Investors are trying to balance a picture of easing inflation and falling rates against the possibility that President-elect Donald Trump will implement hardline pledges on taxes and tariffs, reigniting price growth next year. Confirmation of a Republican election clean sweep suggests more policy leeway for Trump and limits potential curbs on his power.
“There is expectation that Trump’s policies will be market friendly, growth friendly, will be impacting higher inflation but not massively, deregulation is going to be good for some sectors,” said Amelie Derambure, senior multi-asset portfolio manager at Amundi. “The assumption is we have good, soft Trump with no big negative impact priced by markets.”
The dollar index extended its rally to hold near two-year highs after the data. Bitcoin traded at about $91,000, holding close to Wednesday’s record high.
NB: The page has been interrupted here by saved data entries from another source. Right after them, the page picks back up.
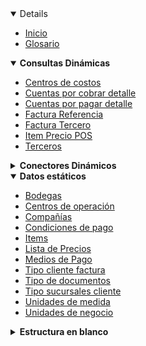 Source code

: <details open>

- [Inicio](README.md)
- [Glosario](Glosario.md)
</details>

<details open>
  <summary><strong>Consultas Dinámicas</strong></summary>

  - [Centros de costos](Consulta/cc.md)
  - [Cuentas por cobrar detalle](Consulta/ccd.md)
  - [Cuentas por pagar detalle](Consulta/cpd.md)
  - [Factura Referencia](Consulta/fr.md)
  - [Factura Tercero](Consulta/ft.md)
  - [Item Precio POS](Consulta/ipp.md)
  - [Terceros](Consulta/tercero.md)
  
</details>

<details>
  <summary><strong>Conectores Dinámicos</strong></summary>

  - [Factura Venta](Conectores/fv.md)
  - [Factura Venta VD](Conectores/fvd.md)
  - [Factura Venta POS VDP](Conectores/fvp.md)
  - [Notas Credito NSX](Conectores/ncnsx.md)
  - [Remisión FE](Conectores/rfe.md)
  - [Tercero Cliente](Conectores/tc.md)
  - [Ventas Contado VC](Conectores/vc.md)
</details>

<details open>
  <summary><strong>Datos estáticos</strong></summary>

  - [Bodegas](Consulta/bd.md)
  - [Centros de operación](Consulta/co.md)
  - [Compañías](Consulta/cia.md)
  - [Condiciones de pago](Consulta/cp.md)
  - [Items](Consulta/item.md)
  - [Lista de Precios](Consulta/lp.md)
  - [Medios de Pago](Consulta/mp.md)
  - [Tipo cliente factura](Consulta/tcf.md)
  - [Tipo de documentos](Consulta/td.md)
  - [Tipo sucursales cliente](Consulta/tsc.md)
  - [Unidades de medida](Consulta/um.md)
  - [Unidades de negocio](Consulta/un.md)
  
</details>

<details>
  <summary><strong>Estructura en blanco</strong></summary>

  - [Factura Venta](estructura/efv.md)
  - [Factura Venta VD](estructura/efvd.md)
  - [Factura Venta POS VDP](estructura/efvp.md)
  - [Notas Credito NSX](estructura/encnsx.md)
  - [Remisión FE](estructura/erfe.md)
  - [Tercero Cliente](estructura/etc.md)
  - [Ventas Contado VC](estructura/evc.md)
</details>
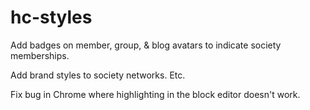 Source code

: # hc-styles
Add badges on member, group, & blog avatars to indicate society memberships.

Add brand styles to society networks. Etc.

Fix bug in Chrome where highlighting in the block editor doesn't work.
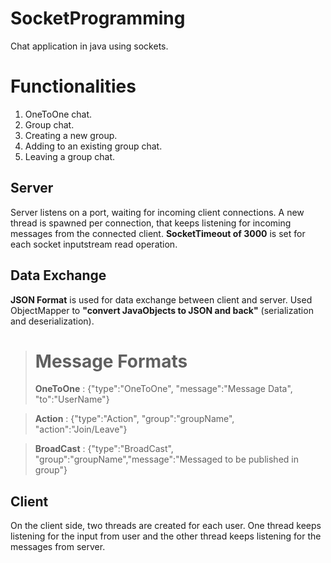 # SocketProgramming
Chat application in java using sockets.

# Functionalities 
1) OneToOne chat.
2) Group chat.
3) Creating a new group.
4) Adding to an existing group chat.
5) Leaving a group chat.

## Server
Server listens on a port, waiting for incoming client connections.
A new thread is spawned per connection, that keeps listening for incoming messages from the connected client.
**SocketTimeout of 3000** is set for each socket inputstream read operation.

## Data Exchange 
**JSON Format** is used for data exchange between client and server. Used ObjectMapper to **"convert JavaObjects to JSON and back"** (serialization and deserialization).
> # Message Formats
 >**OneToOne**  : {"type":"OneToOne", "message":"Message Data", "to":"UserName"}
 
 >**Action**    : {"type":"Action", "group":"groupName", "action":"Join/Leave"}
 
 >**BroadCast** : {"type":"BroadCast", "group":"groupName","message":"Messaged to be published in group"}

## Client
On the client side, two threads are created for each user. One thread keeps listening for the input from user and the other thread keeps listening for the messages from server.
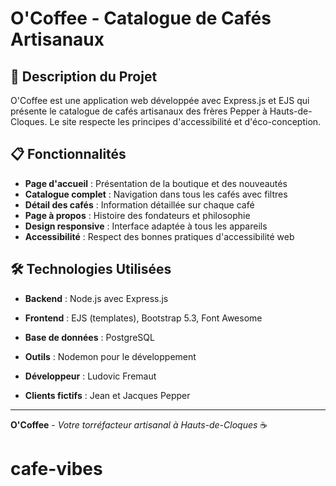 # O'Coffee - Catalogue de Cafés Artisanaux

## 🚀 Description du Projet

O'Coffee est une application web développée avec Express.js et EJS qui présente le catalogue de cafés artisanaux des frères Pepper à Hauts-de-Cloques. Le site respecte les principes d'accessibilité et d'éco-conception.

## 📋 Fonctionnalités

- **Page d'accueil** : Présentation de la boutique et des nouveautés
- **Catalogue complet** : Navigation dans tous les cafés avec filtres
- **Détail des cafés** : Information détaillée sur chaque café
- **Page à propos** : Histoire des fondateurs et philosophie
- **Design responsive** : Interface adaptée à tous les appareils
- **Accessibilité** : Respect des bonnes pratiques d'accessibilité web

## 🛠️ Technologies Utilisées

- **Backend** : Node.js avec Express.js
- **Frontend** : EJS (templates), Bootstrap 5.3, Font Awesome
- **Base de données** : PostgreSQL
- **Outils** : Nodemon pour le développement


- **Développeur** : Ludovic Fremaut
- **Clients fictifs** : Jean et Jacques Pepper

---

**O'Coffee** - *Votre torréfacteur artisanal à Hauts-de-Cloques* ☕
# cafe-vibes
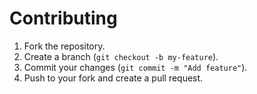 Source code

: # Contributing

1. Fork the repository.
2. Create a branch (`git checkout -b my-feature`).
3. Commit your changes (`git commit -m "Add feature"`).
4. Push to your fork and create a pull request.
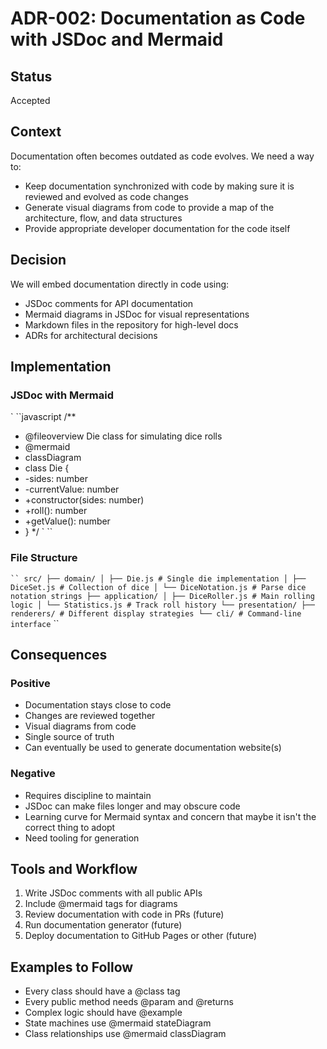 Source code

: # ADR-002: Documentation as Code with JSDoc and Mermaid

## Status
Accepted


## Context
Documentation often becomes outdated as code evolves. We need a way to:
- Keep documentation synchronized with code by making sure it is reviewed and evolved
as code changes
- Generate visual diagrams from code to provide a map of the architecture, flow, and
data structures
- Provide appropriate developer documentation for the code itself


## Decision
We will embed documentation directly in code using:
- JSDoc comments for API documentation
- Mermaid diagrams in JSDoc for visual representations
- Markdown files in the repository for high-level docs
- ADRs for architectural decisions

## Implementation


### JSDoc with Mermaid
` ``javascript
/**
* @fileoverview Die class for simulating dice rolls
* @mermaid
* classDiagram
* class Die {
* -sides: number
* -currentValue: number
* +constructor(sides: number)
* +roll(): number
* +getValue(): number
* }
*/
` ``

### File Structure
` ``
src/
├── domain/
│ ├── Die.js # Single die implementation
│ ├── DiceSet.js # Collection of dice
│ └── DiceNotation.js # Parse dice notation strings
├── application/
│ ├── DiceRoller.js # Main rolling logic
│ └── Statistics.js # Track roll history
└── presentation/
├── renderers/ # Different display strategies
└── cli/ # Command-line interface
` ``
## Consequences

### Positive
- Documentation stays close to code
- Changes are reviewed together
- Visual diagrams from code
- Single source of truth
- Can eventually be used to generate documentation website(s)

### Negative
- Requires discipline to maintain
- JSDoc can make files longer and may obscure code
- Learning curve for Mermaid syntax and concern that maybe it isn't the correct thing
to adopt
- Need tooling for generation

## Tools and Workflow

1. Write JSDoc comments with all public APIs
2. Include @mermaid tags for diagrams
3. Review documentation with code in PRs (future)
4. Run documentation generator (future)
5. Deploy documentation to GitHub Pages or other (future)

## Examples to Follow
- Every class should have a @class tag
- Every public method needs @param and @returns
- Complex logic should have @example
- State machines use @mermaid stateDiagram
- Class relationships use @mermaid classDiagram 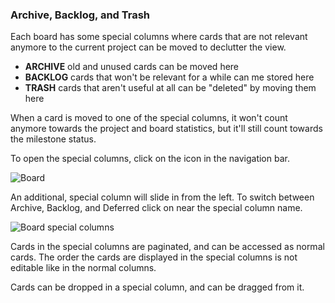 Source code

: ### Archive, Backlog, and Trash

Each board has some special columns where cards that are not relevant anymore to the current project can be moved to declutter the view.

* **ARCHIVE** old and unused cards can be moved here
* **BACKLOG** cards that won't be relevant for a while can me stored here
* **TRASH** cards that aren't useful at all can be "deleted" by moving them here

When a card is moved to one of the special columns, it won't count anymore towards the project and board statistics, but it'll still count towards the milestone status.

To open the special columns, click on the <i class="fa fa-folder-o"></i> icon in the navigation bar.

<img class="pure-img" src="{{relativeRootPath}}/images/en/c04_board.png" alt="Board">

An additional, special column will slide in from the left. To switch between Archive, Backlog, and Deferred click on <i class="fa fa-cared-down"></i> near the special column name.

<img class="pure-img" src="{{relativeRootPath}}/images/en/c04_board_side-locations.png" alt="Board special columns">

Cards in the special columns are paginated, and can be accessed as normal cards. The order the cards are displayed in the special columns is not editable like in the normal columns.

Cards can be dropped in a special column, and can be dragged from it. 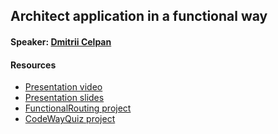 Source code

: ## Architect application in a functional way

#### Speaker: [Dmitrii Celpan](https://github.com/lexorus)

#### Resources
* [Presentation video](https://youtu.be/vgEPhK9Cpuk?list=PLWBzFAIa_ASR1AuHDdKvCd1mAVUzbPvBM)
* [Presentation slides](presentation-slides.pdf)
* [FunctionalRouting project](https://github.com/lexorus/FunctionalRouting)
* [CodeWayQuiz project](https://github.com/lexorus/CodeWayQuiz)
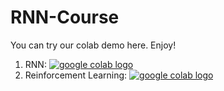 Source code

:# RNN-Course

You can try our colab demo here. Enjoy!
1. RNN: <a href="https://colab.research.google.com/github/Amir-Samadi/RNN-Course/blob/main/RNN.ipynb"><img src="https://colab.research.google.com/assets/colab-badge.svg" alt="google colab logo"></a>
1. Reinforcement Learning: <a href="https://colab.research.google.com/drive/1mO5NmlPi4YV359cPkLZnOpG_kShQi_hN?usp=sharing"><img src="https://colab.research.google.com/assets/colab-badge.svg" alt="google colab logo"></a>

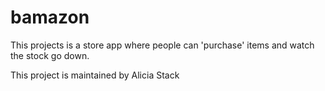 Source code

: # bamazon

This projects is a store app where people can 'purchase' items and watch the stock go down.

This project is maintained by Alicia Stack
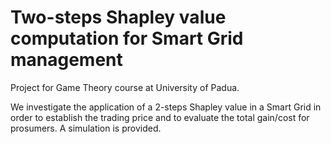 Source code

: # Two-steps Shapley value computation for Smart Grid management
Project for Game Theory course at University of Padua.

We investigate the application of a 2-steps Shapley value in a Smart Grid in order to establish the trading price and to evaluate the total gain/cost for prosumers. A simulation is provided.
The producer price index for final demand increased 0.2% from a month earlier after rising a revised 0.1% in September, Bureau of Labor Statistics data showed Thursday. Separately, applications for US unemployment benefits fell to the lowest level since May last week, indicating the robustness of the labor market.
Several Fed officials Wednesday reiterated their deep uncertainty over how far the central bank will need to lower interest rates with the central bank’s 2% inflation target still elusive. Fed chief Jerome Powell is also due to speak later in the day.
Currently, money markets price around 19 basis points of rate cuts for December and several policymakers have urged a cautious approach. Fed Governor Adriana Kugler, for instance, said on Thursday that rate cuts should be paused if progress on inflation stalls.
Analysts at Brown Brothers Harriman said that with Trump likely to have the wherewithal to carry out his agenda, the scope for rate cuts could be limited going forward. The dollar more than 2% so far this month on the prospect of pro-growth policies and fewer rate cuts.